Durch das kleine Abenteuer war Hans der Held der ganzen Garnison geworden. Der Junker Amtmann vermied es zwar, viel Aufhebens von der Geschichte zu machen; aber er konnte nicht verhindern, daß die Besatzung auf den jungen Gefreiten fortan mit kameradschaftlichem Stolze blickte. Aus der Wachtstube pflanzte sich diese Verehrung für Hans auf die Bürgerschaft der kleinen Stadt fort, die jetzt täglich mehr durch die rauhe Gewalt des Winters von der Außenwelt abgeschnitten und zu ihrer Unterhaltung auf die heimischen Neuigkeiten angewiesen war. In dieser Enge war die Verteidigung der Feste Stahleck gegen den Einbruch des Geheimen Rates und seiner Kavaliere schon ein wichtiger Gesprächsstoff, und das Komische des Vorfalls erhöhte für die fröhlichen Bacharacher Gemüter noch den Reiz der Geschichte, somit auch die Beliebtheit ihres jugendlichen Helden.

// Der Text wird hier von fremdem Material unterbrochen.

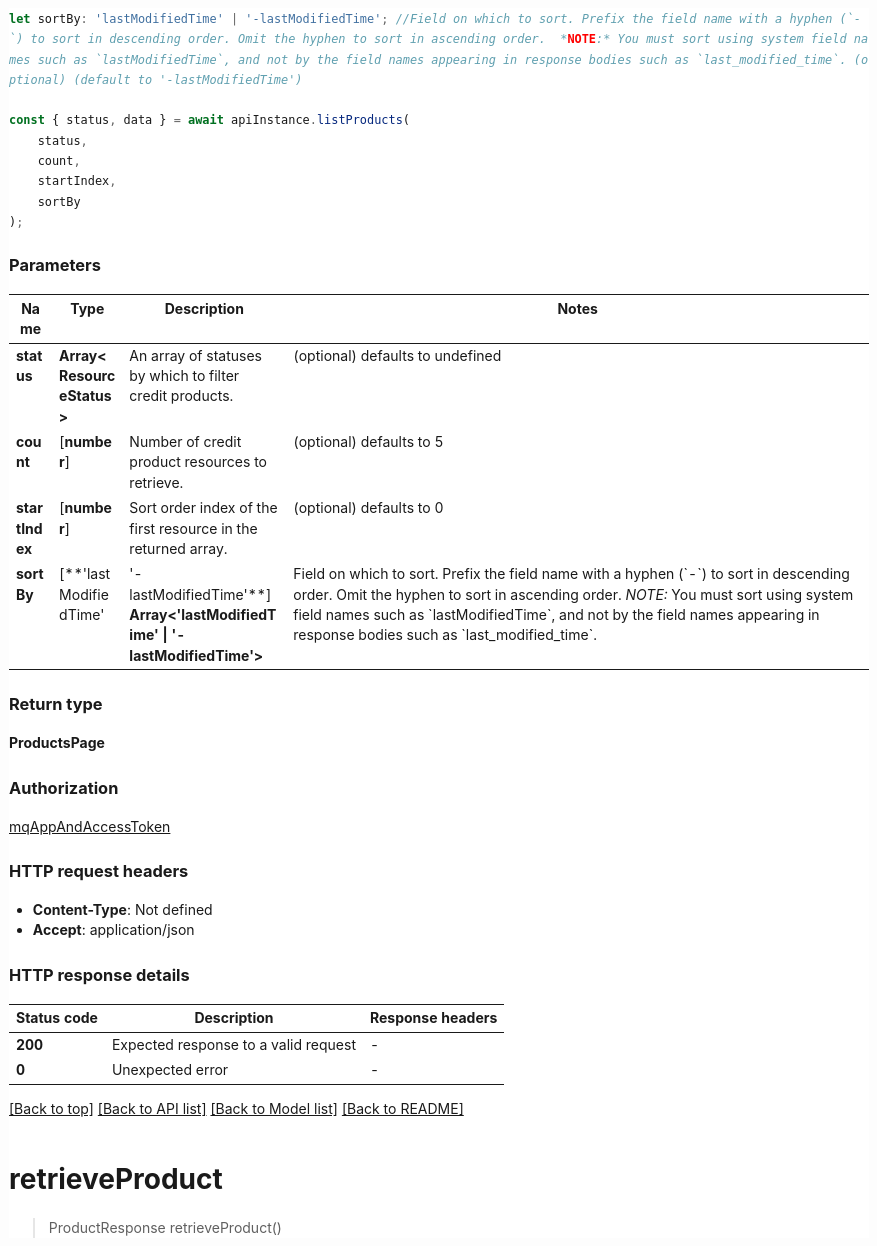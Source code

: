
 ```typescript
let sortBy: 'lastModifiedTime' | '-lastModifiedTime'; //Field on which to sort. Prefix the field name with a hyphen (`-`) to sort in descending order. Omit the hyphen to sort in ascending order.  *NOTE:* You must sort using system field names such as `lastModifiedTime`, and not by the field names appearing in response bodies such as `last_modified_time`. (optional) (default to '-lastModifiedTime')

const { status, data } = await apiInstance.listProducts(
    status,
    count,
    startIndex,
    sortBy
);
```

### Parameters

|Name | Type | Description  | Notes|
|------------- | ------------- | ------------- | -------------|
| **status** | **Array&lt;ResourceStatus&gt;** | An array of statuses by which to filter credit products. | (optional) defaults to undefined|
| **count** | [**number**] | Number of credit product resources to retrieve. | (optional) defaults to 5|
| **startIndex** | [**number**] | Sort order index of the first resource in the returned array. | (optional) defaults to 0|
| **sortBy** | [**&#39;lastModifiedTime&#39; | &#39;-lastModifiedTime&#39;**]**Array<&#39;lastModifiedTime&#39; &#124; &#39;-lastModifiedTime&#39;>** | Field on which to sort. Prefix the field name with a hyphen (&#x60;-&#x60;) to sort in descending order. Omit the hyphen to sort in ascending order.  *NOTE:* You must sort using system field names such as &#x60;lastModifiedTime&#x60;, and not by the field names appearing in response bodies such as &#x60;last_modified_time&#x60;. | (optional) defaults to '-lastModifiedTime'|


### Return type

**ProductsPage**

### Authorization

[mqAppAndAccessToken](../README.md#mqAppAndAccessToken)

### HTTP request headers

 - **Content-Type**: Not defined
 - **Accept**: application/json


### HTTP response details
| Status code | Description | Response headers |
|-------------|-------------|------------------|
|**200** | Expected response to a valid request |  -  |
|**0** | Unexpected error |  -  |

[[Back to top]](#) [[Back to API list]](../README.md#documentation-for-api-endpoints) [[Back to Model list]](../README.md#documentation-for-models) [[Back to README]](../README.md)

# **retrieveProduct**
> ProductResponse retrieveProduct()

Hans bekümmerte sich wenig um die freundlichen Legenden, mit denen das Wohlgefallen der Soldaten und Bürger allmählich seine Person und selbst seine Abkunft umspann. Er benutzte die größere Muße, die auch ihm die Jahreszeit verschaffte, um sich aus Büchern, mehr noch aus Gesprächen mit seinem Vater, den beiden geistlichen Herren und anderen erfahrenen Männern zu bilden. Auch der Junker Amtmann ließ den Rangunterschied, den er oben auf der Feste schon um der anderen willen festhalten mußte, im Hause des Domine beiseite und freute sich, wie sicher und bescheiden zugleich sein Zögling sich in Gesellschaft von älteren und vornehmeren Herren zu benehmen wußte. Manchmal aber lagerte eine Verstimmung über dem Freundeskreise, die auch Musik und Wein nicht zu heben vermochten. Der Junker war nicht zufrieden mit der Welt Lauf. Er hatte dem Geheimen Rat und den anderen Heidelberger Herren wieder allerlei über die Politik bei Hofe abgemerkt, was ihn mit großen Sorgen für seinen jungen Kurfürsten erfüllte, und er sprach diese Sorgen manchmal sehr freimütig aus. »Er ist zu jung zur Regierung gekommen, unser armer Herr; war ja fast noch ein Knabe, als sie ihn mit der stolzen englischen Königstochter vermählten. Schön ist sie und klug, aber schrecklich hochmütig, wie alle Stuarts, die schöne Pfalz ist ihr zu wenig, wenn es nach ihr und ihren Beihelfern ginge, so hätten sie unseren Friedrich womöglich schon lang als Gegenkaiser ausgerufen, wie in den alten Zeiten; und wer weiß, ob sie es nicht einmal thun? Alsdann haben wir den Krieg. Ich bin wahrhaftig nicht bang vorm Schlagen und wüßte mir keinen schöneren Tod als in einem ehrlichen Reiterkampf, aber 's wäre schrecklich für unser Land. Er weiß ja gar nicht, wie schlecht er gerüstet ist.« Am meisten schien ihn zu verdrießen, daß der Kurfürst in seinen ehrgeizigen Hoffnungen auch von Sterndeutern unterstützt wurde. »Pfuscher sind es. Die Sterne reden wahr, aber die Menschen lügen ihnen eins an.« – Auch der Domine hatte seinen Kummer, aber er sprach ihn nicht aus.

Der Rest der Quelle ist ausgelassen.